DIRECTIONS: Some entries follow. Reproduce exactly the lines starting at the one with "<!-- TODO: better examples -->" and stopping after the one with "## Copyright".

Dataset entries:
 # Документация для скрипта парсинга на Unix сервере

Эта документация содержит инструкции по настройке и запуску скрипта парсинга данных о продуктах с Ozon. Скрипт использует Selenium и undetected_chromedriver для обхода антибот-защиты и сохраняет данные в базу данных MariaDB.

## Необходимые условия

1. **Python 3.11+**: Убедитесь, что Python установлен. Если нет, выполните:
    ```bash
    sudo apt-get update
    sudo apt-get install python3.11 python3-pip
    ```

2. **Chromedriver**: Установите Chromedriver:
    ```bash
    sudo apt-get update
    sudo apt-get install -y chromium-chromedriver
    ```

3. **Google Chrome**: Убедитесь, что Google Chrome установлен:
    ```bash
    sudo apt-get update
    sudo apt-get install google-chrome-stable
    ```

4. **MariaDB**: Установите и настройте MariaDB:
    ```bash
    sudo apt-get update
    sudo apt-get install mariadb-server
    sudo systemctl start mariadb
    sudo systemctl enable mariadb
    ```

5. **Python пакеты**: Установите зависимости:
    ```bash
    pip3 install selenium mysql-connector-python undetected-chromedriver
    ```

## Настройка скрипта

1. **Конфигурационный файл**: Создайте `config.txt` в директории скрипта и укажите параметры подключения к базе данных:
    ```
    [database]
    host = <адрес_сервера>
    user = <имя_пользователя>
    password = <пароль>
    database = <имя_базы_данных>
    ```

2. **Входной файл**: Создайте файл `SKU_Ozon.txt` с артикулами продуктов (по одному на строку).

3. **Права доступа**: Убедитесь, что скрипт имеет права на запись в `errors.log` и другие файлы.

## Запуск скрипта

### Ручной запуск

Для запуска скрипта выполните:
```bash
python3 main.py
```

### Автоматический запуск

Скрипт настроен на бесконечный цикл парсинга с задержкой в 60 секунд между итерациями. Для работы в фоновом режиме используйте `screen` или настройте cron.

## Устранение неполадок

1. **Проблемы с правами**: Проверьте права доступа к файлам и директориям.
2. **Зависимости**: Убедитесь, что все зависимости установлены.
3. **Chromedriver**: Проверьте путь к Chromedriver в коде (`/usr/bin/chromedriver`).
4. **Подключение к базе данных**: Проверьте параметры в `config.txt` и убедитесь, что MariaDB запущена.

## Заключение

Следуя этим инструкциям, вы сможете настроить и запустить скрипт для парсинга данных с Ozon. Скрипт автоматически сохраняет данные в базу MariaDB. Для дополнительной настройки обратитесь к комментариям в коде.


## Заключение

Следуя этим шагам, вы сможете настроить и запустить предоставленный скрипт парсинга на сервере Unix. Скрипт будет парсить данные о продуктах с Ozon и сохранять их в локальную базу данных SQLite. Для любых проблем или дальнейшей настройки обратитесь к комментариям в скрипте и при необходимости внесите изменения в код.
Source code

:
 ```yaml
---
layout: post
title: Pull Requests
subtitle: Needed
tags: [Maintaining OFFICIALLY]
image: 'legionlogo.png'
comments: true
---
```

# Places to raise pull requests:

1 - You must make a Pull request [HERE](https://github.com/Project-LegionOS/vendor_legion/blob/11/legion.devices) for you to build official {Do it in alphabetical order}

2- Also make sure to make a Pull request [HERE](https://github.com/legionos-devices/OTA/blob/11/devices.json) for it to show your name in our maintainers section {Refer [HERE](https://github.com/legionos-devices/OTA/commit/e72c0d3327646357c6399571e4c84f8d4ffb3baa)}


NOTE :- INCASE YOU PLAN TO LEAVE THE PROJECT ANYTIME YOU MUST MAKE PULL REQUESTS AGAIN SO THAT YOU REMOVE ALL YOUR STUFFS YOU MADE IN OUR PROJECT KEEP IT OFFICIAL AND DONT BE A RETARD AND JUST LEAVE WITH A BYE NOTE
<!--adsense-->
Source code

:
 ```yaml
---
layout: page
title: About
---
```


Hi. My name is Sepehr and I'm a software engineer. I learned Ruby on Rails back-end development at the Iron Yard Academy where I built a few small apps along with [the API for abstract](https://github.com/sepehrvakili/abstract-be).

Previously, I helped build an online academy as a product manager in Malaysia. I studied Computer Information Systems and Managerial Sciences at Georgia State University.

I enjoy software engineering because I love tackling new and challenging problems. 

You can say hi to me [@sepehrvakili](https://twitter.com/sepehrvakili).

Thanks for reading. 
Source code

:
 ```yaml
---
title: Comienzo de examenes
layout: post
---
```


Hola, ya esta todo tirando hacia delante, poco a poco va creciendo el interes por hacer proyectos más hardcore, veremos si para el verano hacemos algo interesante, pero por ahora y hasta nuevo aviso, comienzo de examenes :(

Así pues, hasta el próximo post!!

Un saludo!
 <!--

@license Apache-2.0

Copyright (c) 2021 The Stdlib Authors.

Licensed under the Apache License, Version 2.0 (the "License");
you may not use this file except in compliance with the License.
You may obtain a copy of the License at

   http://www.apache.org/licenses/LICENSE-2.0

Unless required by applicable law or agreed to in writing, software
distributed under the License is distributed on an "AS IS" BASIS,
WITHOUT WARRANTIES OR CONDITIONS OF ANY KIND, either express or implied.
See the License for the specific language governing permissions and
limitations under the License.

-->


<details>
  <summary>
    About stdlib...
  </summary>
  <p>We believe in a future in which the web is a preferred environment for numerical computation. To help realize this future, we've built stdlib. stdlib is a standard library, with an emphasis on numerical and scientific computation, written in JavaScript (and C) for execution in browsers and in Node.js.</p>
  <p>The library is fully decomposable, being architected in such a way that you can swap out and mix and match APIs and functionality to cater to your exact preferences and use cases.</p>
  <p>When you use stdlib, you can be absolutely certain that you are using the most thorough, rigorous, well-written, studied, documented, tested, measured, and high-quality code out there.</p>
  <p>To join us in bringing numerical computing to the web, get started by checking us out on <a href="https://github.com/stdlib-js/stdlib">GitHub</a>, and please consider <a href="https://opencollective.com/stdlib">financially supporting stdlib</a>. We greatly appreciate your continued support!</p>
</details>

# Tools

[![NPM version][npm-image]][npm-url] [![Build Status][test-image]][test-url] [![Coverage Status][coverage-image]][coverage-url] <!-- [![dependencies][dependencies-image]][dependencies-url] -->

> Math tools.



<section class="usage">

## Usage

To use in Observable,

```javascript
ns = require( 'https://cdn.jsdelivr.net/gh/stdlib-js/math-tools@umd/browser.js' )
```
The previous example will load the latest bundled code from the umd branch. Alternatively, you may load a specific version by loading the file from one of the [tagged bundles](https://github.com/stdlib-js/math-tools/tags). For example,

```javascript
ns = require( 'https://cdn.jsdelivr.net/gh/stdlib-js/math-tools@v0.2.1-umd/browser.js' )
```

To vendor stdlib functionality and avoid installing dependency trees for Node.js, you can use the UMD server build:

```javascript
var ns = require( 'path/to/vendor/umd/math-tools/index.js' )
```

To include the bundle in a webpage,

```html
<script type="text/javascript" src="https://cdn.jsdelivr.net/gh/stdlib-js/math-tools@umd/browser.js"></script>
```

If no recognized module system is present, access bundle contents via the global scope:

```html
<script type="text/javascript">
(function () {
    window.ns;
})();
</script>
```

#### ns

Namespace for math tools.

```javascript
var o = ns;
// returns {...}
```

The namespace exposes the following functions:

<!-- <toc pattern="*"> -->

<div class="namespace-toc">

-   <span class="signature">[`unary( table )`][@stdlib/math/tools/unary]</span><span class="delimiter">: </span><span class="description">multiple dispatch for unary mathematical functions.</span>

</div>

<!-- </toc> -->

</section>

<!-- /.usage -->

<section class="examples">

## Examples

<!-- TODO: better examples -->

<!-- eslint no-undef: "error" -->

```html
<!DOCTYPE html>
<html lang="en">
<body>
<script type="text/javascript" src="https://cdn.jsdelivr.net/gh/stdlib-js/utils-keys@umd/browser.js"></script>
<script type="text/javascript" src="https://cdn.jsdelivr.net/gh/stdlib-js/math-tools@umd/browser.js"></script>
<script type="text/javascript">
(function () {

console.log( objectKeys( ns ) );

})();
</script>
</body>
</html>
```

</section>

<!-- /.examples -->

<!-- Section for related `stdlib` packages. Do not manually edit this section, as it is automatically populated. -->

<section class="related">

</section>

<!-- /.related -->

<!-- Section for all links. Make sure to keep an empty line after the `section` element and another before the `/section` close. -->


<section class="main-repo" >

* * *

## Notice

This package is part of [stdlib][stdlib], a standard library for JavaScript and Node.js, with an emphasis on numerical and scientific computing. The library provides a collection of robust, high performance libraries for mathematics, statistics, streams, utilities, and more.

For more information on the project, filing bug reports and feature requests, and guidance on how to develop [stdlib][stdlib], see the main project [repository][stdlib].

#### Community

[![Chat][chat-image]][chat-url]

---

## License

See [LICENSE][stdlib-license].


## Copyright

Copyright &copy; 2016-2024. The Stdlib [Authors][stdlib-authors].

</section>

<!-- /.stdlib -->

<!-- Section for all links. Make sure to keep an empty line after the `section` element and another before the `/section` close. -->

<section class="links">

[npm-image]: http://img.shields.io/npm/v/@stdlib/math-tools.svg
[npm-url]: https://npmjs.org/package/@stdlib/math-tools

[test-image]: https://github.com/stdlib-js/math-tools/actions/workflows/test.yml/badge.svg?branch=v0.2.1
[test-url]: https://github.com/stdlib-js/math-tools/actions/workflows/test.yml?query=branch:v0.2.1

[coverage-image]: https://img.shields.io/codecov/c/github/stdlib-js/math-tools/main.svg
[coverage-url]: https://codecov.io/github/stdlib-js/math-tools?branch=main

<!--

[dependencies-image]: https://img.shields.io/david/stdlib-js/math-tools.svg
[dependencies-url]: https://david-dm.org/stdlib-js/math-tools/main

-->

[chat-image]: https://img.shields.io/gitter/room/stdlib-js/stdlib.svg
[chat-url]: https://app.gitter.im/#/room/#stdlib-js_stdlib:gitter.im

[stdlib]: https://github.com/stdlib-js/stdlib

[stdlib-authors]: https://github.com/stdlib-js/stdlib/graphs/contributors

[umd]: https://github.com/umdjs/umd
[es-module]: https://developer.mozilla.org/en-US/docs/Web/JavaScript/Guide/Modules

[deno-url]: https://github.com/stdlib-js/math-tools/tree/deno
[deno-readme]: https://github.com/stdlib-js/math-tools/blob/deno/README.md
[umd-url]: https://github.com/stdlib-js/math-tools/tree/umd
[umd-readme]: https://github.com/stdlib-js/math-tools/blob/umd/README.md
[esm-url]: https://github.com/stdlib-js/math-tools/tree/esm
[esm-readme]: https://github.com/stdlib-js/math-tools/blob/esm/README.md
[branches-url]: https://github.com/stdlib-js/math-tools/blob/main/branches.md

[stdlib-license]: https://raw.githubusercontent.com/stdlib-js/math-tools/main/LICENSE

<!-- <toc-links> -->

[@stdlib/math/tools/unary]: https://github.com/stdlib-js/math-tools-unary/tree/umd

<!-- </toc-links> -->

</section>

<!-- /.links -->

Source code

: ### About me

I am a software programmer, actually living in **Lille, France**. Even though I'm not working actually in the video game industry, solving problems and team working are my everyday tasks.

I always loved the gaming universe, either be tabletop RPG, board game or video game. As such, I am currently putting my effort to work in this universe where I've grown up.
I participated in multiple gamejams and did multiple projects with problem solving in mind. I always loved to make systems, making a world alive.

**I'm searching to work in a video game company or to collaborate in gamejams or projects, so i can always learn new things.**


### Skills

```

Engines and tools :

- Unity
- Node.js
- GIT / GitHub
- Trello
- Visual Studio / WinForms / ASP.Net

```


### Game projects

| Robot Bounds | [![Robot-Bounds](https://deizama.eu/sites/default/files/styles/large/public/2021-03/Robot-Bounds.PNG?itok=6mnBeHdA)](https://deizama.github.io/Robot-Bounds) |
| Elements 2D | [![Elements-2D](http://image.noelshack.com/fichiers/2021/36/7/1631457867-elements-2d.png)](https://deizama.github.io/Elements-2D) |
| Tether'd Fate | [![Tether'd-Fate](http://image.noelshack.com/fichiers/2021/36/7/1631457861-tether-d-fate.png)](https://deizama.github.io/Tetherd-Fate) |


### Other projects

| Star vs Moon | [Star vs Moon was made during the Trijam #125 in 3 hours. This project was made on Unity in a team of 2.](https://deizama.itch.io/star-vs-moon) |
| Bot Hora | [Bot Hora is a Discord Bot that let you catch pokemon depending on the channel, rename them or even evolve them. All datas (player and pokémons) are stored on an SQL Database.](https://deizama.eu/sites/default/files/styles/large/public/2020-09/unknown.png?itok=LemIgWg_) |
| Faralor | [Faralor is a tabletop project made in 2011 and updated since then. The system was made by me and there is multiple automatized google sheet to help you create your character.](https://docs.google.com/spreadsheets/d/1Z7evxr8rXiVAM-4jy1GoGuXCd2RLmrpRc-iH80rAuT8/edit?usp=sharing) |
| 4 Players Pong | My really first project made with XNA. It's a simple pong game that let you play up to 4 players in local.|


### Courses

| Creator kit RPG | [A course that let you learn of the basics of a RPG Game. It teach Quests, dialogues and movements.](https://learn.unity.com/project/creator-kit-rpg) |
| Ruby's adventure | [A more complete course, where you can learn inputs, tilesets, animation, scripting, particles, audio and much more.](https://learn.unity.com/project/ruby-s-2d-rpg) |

SOLUTION FOR THIS EXERCISE:
<!-- TODO: better examples -->

<!-- eslint no-undef: "error" -->

```html
<!DOCTYPE html>
<html lang="en">
<body>
<script type="text/javascript" src="https://cdn.jsdelivr.net/gh/stdlib-js/utils-keys@umd/browser.js"></script>
<script type="text/javascript" src="https://cdn.jsdelivr.net/gh/stdlib-js/math-tools@umd/browser.js"></script>
<script type="text/javascript">
(function () {

console.log( objectKeys( ns ) );

})();
</script>
</body>
</html>
```

</section>

<!-- /.examples -->

<!-- Section for related `stdlib` packages. Do not manually edit this section, as it is automatically populated. -->

<section class="related">

</section>

<!-- /.related -->

<!-- Section for all links. Make sure to keep an empty line after the `section` element and another before the `/section` close. -->


<section class="main-repo" >

* * *

## Notice

This package is part of [stdlib][stdlib], a standard library for JavaScript and Node.js, with an emphasis on numerical and scientific computing. The library provides a collection of robust, high performance libraries for mathematics, statistics, streams, utilities, and more.

For more information on the project, filing bug reports and feature requests, and guidance on how to develop [stdlib][stdlib], see the main project [repository][stdlib].

#### Community

[![Chat][chat-image]][chat-url]

---

## License

See [LICENSE][stdlib-license].


## Copyright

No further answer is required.